Exercise instructions →
Among the entries that follow, some lines contain the word "more". Show all of them.

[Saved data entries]
* * * * * * *

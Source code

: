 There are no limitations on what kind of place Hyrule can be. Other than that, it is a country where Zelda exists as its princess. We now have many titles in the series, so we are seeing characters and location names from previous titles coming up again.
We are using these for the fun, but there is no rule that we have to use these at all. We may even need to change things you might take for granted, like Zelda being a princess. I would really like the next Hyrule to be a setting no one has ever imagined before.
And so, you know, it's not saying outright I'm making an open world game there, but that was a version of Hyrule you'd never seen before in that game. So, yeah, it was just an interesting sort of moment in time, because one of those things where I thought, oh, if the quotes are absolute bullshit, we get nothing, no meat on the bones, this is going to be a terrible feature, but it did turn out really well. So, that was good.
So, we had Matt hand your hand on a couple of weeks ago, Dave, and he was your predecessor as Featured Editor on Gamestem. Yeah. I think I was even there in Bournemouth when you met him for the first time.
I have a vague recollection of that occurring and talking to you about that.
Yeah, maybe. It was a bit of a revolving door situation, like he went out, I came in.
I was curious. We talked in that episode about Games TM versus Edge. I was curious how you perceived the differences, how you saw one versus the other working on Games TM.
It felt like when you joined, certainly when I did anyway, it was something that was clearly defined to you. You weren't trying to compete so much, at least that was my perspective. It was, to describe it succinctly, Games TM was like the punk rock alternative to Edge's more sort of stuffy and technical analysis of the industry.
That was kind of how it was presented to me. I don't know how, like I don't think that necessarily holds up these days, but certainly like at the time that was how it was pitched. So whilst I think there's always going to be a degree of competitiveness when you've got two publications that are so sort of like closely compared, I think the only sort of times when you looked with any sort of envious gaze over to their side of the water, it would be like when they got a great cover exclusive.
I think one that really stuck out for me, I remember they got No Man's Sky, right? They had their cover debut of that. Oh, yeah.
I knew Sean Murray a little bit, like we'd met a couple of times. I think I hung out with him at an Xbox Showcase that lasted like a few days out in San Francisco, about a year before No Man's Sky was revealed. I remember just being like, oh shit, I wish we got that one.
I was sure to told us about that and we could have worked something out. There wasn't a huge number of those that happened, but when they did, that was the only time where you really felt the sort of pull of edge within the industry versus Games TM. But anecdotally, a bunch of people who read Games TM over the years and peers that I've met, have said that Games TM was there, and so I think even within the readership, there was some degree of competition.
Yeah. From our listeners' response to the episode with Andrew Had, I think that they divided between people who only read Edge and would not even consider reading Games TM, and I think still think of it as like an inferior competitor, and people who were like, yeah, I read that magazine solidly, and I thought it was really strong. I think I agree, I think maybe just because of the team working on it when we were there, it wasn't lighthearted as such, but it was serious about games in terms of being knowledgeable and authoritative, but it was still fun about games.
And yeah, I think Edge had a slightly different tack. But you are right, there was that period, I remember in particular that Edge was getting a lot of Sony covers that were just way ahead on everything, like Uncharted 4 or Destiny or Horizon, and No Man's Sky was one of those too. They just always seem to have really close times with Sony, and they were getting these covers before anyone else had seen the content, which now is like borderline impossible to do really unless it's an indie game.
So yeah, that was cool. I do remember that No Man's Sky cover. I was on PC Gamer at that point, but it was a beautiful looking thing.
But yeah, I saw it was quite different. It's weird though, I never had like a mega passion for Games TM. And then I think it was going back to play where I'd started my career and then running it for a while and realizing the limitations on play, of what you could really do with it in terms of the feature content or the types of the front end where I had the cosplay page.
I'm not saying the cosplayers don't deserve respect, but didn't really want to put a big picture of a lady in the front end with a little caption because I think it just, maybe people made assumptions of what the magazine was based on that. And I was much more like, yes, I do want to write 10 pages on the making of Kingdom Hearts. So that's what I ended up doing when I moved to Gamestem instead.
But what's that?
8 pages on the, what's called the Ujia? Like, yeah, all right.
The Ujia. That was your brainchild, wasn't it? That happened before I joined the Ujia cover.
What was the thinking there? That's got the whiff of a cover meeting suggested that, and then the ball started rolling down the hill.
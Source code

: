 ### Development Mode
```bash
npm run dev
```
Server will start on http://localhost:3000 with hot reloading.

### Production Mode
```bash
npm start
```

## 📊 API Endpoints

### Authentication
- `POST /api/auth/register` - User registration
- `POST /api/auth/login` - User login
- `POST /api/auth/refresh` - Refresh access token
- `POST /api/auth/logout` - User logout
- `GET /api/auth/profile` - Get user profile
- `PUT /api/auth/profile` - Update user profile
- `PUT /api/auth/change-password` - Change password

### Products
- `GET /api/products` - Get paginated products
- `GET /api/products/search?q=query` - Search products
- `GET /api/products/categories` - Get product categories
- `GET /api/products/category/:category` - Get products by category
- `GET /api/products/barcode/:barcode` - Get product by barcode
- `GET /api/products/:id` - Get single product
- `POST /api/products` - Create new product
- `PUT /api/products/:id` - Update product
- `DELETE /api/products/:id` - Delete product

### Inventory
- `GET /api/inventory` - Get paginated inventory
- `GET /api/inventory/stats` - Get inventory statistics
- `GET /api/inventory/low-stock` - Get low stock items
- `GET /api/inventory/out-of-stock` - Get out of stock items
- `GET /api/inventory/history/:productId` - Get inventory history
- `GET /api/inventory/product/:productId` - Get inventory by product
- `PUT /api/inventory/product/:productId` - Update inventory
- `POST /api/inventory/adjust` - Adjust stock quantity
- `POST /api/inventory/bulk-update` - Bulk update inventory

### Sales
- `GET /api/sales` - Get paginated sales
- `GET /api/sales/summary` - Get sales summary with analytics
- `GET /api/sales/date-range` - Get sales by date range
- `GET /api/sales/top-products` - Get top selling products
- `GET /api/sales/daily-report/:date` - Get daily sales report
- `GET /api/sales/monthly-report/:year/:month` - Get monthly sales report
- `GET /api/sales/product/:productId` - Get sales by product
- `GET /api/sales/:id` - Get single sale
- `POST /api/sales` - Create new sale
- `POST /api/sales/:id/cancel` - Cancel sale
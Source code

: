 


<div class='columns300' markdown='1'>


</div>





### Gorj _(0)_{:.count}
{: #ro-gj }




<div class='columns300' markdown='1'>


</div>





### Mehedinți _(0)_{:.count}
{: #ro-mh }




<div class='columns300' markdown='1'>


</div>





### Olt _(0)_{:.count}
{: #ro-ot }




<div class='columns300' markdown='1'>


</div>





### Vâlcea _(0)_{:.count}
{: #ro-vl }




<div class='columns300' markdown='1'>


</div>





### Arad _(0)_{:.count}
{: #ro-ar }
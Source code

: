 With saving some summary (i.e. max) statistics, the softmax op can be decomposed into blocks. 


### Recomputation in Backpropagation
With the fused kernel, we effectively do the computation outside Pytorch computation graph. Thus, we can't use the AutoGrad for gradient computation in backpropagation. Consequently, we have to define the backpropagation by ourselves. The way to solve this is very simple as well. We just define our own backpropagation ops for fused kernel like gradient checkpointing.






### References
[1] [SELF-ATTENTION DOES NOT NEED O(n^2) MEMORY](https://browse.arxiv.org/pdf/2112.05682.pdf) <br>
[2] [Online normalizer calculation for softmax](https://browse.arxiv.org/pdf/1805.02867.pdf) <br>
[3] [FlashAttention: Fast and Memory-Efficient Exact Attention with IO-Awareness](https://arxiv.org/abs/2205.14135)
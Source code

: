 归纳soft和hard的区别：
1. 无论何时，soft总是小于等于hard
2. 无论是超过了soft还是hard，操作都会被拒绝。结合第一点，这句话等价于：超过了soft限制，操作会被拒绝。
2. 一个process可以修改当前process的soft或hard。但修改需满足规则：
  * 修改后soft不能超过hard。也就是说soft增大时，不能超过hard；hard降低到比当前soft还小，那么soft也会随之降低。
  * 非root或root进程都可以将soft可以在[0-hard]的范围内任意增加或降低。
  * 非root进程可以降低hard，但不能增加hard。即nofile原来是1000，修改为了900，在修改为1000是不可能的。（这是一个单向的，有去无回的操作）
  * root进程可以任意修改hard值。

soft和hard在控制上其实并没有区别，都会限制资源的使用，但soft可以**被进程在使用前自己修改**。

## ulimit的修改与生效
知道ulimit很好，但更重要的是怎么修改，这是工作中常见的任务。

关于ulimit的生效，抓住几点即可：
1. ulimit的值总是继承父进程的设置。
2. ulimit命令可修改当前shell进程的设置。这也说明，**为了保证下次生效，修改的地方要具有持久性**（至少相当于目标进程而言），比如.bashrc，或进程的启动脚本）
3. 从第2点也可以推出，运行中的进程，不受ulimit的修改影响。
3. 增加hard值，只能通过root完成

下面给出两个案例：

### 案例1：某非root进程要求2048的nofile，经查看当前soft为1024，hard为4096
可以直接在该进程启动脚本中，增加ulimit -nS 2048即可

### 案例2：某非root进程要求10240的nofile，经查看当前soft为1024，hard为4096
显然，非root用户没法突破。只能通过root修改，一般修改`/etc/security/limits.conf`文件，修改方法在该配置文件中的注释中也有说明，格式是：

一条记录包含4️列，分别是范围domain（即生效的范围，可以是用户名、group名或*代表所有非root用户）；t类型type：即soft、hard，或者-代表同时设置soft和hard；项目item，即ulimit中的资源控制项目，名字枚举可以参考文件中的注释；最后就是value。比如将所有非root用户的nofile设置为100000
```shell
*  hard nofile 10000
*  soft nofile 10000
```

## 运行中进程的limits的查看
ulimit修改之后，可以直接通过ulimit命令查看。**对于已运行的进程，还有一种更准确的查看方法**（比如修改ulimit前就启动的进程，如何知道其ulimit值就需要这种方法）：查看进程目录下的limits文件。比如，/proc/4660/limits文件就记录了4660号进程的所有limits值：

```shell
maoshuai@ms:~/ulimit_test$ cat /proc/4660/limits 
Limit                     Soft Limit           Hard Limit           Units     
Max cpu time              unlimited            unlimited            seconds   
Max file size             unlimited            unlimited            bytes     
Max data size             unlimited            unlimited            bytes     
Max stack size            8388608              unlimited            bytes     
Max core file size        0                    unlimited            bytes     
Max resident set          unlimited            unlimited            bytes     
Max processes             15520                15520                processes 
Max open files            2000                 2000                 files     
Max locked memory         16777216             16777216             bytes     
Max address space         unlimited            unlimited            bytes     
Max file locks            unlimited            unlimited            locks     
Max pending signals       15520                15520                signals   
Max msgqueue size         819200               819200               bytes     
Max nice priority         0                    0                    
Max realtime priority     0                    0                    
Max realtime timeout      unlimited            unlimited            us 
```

* * * * * * *

Solved problem →
It felt like when you joined, certainly when I did anyway, it was something that was clearly defined to you. You weren't trying to compete so much, at least that was my perspective. It was, to describe it succinctly, Games TM was like the punk rock alternative to Edge's more sort of stuffy and technical analysis of the industry.
I'm not saying the cosplayers don't deserve respect, but didn't really want to put a big picture of a lady in the front end with a little caption because I think it just, maybe people made assumptions of what the magazine was based on that. And I was much more like, yes, I do want to write 10 pages on the making of Kingdom Hearts. So that's what I ended up doing when I moved to Gamestem instead.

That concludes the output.